I drove down to Providence after the festivities at Kevin's house yesterday so I could spend the night with Nancy. We went out to dinner at the Garden Grille in Pawtucket, checked on the nesting domestic goose at the cove, and drove to Bristol to see if the swan pair whose nest at the mouth of Silver Creek got washed away last year have chosen the same site again. They haven't.

I woke Nancy in the night to read her a particularly wonderful passage from The Adventure of Birds by Charlton Ogburn.

Nancy's social worker support group was meeting early today for a picnic on the beach. They picked her up at 11:00 and I headed home.

I couldn't just stay home once I got there, so after some quality time with Wilbur, I went to Plum Island. After all, May is migration month. And I lucked out.

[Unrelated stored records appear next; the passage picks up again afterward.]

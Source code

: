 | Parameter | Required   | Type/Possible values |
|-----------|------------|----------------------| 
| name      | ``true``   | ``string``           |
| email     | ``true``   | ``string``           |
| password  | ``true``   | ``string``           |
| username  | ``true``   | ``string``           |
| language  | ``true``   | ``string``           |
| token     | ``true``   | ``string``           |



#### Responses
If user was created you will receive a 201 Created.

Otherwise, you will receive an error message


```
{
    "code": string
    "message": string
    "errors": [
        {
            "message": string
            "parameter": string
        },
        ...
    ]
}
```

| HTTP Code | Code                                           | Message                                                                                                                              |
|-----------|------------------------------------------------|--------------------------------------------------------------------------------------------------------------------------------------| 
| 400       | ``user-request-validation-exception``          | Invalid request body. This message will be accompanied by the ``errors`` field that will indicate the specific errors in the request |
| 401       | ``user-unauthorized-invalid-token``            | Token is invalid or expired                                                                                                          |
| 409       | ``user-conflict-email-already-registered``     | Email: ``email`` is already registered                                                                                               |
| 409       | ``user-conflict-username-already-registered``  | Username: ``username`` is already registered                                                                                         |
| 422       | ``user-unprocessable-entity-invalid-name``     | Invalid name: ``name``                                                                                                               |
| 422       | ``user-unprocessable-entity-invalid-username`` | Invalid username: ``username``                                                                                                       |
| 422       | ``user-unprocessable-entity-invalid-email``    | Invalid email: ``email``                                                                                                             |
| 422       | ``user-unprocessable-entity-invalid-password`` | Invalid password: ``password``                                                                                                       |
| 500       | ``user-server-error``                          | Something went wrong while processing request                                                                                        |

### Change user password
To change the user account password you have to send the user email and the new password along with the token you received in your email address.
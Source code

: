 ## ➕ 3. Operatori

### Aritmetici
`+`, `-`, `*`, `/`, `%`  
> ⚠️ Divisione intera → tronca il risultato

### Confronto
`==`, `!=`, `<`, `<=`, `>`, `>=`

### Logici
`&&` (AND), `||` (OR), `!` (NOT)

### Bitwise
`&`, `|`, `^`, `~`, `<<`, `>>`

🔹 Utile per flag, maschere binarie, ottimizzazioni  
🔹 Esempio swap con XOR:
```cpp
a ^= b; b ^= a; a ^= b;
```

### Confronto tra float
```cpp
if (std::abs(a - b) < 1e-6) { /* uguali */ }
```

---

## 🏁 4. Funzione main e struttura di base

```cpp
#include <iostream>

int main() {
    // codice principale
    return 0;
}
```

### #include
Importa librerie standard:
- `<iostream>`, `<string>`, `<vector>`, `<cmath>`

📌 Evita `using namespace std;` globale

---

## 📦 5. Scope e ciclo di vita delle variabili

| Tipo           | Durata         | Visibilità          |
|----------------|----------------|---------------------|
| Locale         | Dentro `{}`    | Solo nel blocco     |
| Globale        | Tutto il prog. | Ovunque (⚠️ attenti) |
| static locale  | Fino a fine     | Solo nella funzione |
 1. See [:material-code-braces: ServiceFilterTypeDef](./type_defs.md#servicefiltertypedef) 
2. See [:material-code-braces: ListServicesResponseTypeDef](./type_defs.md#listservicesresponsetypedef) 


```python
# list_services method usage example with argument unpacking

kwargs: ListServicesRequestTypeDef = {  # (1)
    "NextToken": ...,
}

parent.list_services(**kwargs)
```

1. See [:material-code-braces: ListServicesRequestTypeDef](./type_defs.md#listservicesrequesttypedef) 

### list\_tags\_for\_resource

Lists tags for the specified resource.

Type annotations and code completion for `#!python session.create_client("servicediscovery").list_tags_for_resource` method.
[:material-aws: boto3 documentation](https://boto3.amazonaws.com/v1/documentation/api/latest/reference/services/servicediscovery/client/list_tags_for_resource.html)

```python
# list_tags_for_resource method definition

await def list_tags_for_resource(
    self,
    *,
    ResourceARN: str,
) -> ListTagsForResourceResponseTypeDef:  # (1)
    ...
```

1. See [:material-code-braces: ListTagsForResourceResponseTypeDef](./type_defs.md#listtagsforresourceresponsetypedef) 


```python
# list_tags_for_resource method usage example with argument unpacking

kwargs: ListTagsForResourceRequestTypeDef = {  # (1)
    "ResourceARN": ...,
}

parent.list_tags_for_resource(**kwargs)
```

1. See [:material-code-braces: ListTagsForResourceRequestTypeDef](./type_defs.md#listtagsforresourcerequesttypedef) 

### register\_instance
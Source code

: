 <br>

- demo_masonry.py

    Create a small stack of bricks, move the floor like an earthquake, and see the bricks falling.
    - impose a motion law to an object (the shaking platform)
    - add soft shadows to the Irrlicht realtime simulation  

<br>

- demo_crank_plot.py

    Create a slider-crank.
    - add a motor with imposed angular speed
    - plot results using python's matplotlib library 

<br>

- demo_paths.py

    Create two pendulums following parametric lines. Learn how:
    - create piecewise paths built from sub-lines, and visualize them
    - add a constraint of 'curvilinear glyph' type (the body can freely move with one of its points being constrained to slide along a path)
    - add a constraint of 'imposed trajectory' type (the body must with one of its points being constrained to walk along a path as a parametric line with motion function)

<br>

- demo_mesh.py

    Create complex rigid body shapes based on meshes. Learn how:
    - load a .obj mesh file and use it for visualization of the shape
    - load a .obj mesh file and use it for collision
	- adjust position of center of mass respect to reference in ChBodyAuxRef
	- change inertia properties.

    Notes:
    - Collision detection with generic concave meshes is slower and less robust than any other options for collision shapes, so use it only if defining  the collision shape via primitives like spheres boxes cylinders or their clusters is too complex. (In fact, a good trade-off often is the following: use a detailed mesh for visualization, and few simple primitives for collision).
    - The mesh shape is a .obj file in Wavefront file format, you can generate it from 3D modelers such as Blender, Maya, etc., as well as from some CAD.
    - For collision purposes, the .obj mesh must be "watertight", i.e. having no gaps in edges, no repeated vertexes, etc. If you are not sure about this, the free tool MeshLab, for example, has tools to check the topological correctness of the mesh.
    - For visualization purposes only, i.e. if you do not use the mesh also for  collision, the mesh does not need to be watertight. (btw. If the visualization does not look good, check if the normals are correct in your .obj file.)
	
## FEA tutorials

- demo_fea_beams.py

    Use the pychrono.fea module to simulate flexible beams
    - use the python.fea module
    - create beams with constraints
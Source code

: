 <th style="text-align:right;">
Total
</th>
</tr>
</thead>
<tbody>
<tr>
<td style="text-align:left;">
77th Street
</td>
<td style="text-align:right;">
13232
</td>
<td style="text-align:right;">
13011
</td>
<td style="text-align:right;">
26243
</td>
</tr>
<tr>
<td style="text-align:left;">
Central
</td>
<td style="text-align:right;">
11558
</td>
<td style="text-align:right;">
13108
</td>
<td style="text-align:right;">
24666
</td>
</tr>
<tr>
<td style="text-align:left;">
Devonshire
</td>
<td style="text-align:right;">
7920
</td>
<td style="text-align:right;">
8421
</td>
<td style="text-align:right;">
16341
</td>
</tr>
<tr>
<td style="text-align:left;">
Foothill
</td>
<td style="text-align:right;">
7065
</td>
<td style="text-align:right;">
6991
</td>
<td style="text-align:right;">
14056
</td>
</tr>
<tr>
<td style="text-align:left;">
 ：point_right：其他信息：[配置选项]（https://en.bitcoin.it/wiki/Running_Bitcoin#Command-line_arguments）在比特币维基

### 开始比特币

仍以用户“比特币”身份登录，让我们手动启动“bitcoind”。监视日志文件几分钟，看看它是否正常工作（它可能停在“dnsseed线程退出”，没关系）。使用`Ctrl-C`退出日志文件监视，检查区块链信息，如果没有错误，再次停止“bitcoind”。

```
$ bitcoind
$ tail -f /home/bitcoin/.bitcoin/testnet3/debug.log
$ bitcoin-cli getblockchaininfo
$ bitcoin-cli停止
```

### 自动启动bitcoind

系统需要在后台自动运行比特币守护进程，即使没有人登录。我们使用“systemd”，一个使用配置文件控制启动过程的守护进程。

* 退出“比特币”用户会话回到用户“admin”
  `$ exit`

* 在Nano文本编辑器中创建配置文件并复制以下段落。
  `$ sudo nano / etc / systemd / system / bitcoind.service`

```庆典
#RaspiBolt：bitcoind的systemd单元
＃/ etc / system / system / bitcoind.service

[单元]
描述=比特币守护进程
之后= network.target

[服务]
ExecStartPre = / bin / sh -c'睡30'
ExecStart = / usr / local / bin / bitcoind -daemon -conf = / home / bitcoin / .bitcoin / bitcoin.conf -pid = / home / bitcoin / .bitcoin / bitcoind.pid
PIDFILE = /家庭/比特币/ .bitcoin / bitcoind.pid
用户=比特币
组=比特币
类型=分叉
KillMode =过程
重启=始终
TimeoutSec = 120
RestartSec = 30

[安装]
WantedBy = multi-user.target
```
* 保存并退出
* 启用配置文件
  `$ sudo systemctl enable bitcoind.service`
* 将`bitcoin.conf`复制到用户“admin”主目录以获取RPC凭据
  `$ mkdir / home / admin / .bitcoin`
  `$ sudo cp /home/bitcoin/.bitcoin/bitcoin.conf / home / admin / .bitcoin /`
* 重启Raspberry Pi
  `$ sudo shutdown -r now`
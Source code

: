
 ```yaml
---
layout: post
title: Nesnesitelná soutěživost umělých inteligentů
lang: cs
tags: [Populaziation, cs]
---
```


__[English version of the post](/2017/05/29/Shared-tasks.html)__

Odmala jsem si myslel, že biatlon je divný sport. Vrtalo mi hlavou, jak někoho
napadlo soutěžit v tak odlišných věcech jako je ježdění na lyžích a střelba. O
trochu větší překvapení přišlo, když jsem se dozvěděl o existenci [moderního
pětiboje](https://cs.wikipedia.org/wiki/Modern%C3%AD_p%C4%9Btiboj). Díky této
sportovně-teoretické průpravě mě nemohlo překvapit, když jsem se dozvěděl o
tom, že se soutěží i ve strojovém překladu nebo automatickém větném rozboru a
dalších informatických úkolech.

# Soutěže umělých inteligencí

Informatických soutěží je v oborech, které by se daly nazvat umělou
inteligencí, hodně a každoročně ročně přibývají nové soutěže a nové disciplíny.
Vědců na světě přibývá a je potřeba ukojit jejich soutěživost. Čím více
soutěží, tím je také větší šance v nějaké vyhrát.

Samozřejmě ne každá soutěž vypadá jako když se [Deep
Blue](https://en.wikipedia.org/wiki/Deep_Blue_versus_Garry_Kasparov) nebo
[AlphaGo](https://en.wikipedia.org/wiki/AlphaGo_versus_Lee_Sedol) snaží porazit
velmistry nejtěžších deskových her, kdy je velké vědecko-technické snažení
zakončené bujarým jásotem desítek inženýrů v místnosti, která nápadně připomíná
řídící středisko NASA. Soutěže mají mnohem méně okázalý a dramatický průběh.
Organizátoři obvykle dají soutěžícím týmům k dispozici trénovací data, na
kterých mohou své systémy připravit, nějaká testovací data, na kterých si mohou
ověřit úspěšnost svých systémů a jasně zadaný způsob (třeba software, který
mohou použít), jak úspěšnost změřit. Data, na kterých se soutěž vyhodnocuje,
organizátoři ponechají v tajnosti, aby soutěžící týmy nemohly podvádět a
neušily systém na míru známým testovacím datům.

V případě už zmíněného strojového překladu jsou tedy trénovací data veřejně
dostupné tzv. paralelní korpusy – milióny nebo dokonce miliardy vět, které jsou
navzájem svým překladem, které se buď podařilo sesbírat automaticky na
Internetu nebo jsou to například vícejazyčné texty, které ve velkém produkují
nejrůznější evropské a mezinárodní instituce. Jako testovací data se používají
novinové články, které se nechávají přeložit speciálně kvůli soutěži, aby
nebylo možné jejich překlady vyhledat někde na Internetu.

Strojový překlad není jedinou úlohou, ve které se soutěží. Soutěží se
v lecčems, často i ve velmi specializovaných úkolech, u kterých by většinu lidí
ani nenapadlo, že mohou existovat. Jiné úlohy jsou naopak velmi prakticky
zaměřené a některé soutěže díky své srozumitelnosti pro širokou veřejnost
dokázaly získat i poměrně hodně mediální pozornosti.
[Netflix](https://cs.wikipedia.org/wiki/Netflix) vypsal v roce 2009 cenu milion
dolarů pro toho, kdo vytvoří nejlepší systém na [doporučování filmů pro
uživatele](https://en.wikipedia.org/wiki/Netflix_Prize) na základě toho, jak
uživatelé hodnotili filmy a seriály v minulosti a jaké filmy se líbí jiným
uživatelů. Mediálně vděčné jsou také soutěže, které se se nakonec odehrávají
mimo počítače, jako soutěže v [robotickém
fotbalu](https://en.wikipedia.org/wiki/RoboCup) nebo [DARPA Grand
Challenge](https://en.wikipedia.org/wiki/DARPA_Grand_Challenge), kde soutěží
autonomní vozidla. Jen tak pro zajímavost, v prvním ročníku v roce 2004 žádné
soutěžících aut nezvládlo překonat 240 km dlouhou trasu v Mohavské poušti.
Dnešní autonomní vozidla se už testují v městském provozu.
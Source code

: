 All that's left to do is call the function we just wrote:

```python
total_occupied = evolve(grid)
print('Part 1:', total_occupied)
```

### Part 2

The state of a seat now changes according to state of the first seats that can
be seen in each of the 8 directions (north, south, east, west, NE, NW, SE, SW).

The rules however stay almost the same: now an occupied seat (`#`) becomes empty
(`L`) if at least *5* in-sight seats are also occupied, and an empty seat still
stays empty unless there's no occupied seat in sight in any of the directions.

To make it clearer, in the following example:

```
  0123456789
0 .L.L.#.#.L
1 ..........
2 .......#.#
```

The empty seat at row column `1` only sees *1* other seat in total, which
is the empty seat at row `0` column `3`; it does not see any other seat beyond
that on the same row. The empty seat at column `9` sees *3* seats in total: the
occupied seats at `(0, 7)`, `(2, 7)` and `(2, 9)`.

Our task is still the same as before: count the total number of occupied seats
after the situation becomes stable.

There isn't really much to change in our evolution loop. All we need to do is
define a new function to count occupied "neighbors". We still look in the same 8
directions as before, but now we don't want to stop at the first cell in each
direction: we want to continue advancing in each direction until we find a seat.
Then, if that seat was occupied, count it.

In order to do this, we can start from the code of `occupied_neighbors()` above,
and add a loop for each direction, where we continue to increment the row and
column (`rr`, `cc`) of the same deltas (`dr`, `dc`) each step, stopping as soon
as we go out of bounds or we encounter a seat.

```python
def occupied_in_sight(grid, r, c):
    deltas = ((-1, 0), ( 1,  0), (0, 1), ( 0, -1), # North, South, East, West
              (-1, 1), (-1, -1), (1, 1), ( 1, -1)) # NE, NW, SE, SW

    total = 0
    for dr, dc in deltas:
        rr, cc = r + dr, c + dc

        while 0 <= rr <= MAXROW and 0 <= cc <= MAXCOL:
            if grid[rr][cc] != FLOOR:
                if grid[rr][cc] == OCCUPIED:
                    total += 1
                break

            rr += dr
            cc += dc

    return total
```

I finally saw a glossy ibis on the refuge. Five of them in fact. People have been telling me they've seen glossy ibises there for like two weeks now but I could never manage to find them. I didn't even have to look hard for these guys today though. I was driving south along the refuge road after having found disappointingly few birds at the salt pannes (where is that female Wilson's phalarope I keep hearing about?) when I spotted a snowy egret and a glossy ibis in the marsh close enough to the road that I could tell immediately what they were. I pulled over and whipped out the binoculars, which revealed three more glossy ibises in the group with them. Other cars pulled over. Many many other cars.

The last time I saw a traffic jam like this was for a white-eyed vireo. The Harris' sparrow didn't even get this much of a traffic jam but that was because he showed up during the week in the late fall. Today was a perfect spring day and everybody and their brother sister aunts uncles cousins was on the refuge.

The glossy ibis is gorgeous and funny-looking all at the same time. Its plumage is a burgundy/maroon color with a bright green sheen. Its beak curves downward (the official jargon word is "decurved") quite noticeably - that's pretty much a characteristic of ibises in general. One time, Nancy and I saw an ancient Egyptian sculpture of an ibis in a museum and we could tell from across the room what type of bird it was supposed to be by the beak. Looking at these ibisies today I was amazed at how well-observed that Egyptian carving was.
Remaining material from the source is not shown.